◆ **Task**: Write out each line of the entries below that holds the word "used".

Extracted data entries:
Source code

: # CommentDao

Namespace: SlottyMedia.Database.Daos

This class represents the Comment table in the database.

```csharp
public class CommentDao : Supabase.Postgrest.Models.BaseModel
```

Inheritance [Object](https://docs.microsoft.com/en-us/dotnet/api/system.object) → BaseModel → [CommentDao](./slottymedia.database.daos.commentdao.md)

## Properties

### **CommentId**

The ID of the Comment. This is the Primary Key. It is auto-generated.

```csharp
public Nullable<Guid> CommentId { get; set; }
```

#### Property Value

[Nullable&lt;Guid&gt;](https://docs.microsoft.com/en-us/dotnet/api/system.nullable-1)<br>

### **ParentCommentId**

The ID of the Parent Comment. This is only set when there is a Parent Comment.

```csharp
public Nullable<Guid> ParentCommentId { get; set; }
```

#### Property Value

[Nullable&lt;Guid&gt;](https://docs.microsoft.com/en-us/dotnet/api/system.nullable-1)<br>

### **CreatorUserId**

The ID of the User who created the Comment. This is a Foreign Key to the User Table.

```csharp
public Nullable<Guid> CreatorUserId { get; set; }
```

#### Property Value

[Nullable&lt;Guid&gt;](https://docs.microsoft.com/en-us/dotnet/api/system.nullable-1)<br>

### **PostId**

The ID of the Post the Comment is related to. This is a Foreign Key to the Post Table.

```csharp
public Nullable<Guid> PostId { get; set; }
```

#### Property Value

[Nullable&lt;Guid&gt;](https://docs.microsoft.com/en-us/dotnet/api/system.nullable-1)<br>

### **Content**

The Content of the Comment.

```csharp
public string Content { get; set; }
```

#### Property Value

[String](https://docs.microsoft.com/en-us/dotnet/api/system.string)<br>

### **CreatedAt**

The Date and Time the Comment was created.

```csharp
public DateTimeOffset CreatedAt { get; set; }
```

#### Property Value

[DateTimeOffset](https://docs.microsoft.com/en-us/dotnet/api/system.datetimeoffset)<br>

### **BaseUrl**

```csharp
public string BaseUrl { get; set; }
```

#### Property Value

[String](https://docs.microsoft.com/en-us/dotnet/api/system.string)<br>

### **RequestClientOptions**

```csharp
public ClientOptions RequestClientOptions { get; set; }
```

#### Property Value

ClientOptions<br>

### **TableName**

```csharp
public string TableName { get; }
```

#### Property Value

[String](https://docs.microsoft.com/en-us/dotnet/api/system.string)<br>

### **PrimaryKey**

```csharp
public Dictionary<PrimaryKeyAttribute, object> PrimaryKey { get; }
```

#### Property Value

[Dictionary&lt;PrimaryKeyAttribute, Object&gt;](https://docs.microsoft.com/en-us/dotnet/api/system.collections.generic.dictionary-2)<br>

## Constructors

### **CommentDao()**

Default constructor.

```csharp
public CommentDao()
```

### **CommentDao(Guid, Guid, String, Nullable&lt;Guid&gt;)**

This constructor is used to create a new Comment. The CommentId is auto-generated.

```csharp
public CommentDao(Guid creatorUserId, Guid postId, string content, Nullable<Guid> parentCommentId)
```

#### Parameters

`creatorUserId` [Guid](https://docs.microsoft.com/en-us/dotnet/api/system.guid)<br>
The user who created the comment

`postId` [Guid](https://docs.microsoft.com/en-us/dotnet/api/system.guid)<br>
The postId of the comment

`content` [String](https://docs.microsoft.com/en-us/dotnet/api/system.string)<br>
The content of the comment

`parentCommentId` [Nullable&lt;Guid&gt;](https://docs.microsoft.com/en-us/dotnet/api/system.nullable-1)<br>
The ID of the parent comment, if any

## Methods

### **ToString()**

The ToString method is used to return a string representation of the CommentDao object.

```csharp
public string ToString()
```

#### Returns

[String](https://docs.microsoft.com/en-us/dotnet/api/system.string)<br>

◆ **Output of the exercise**:
This constructor is used to create a new Comment. The CommentId is auto-generated.
The ToString method is used to return a string representation of the CommentDao object.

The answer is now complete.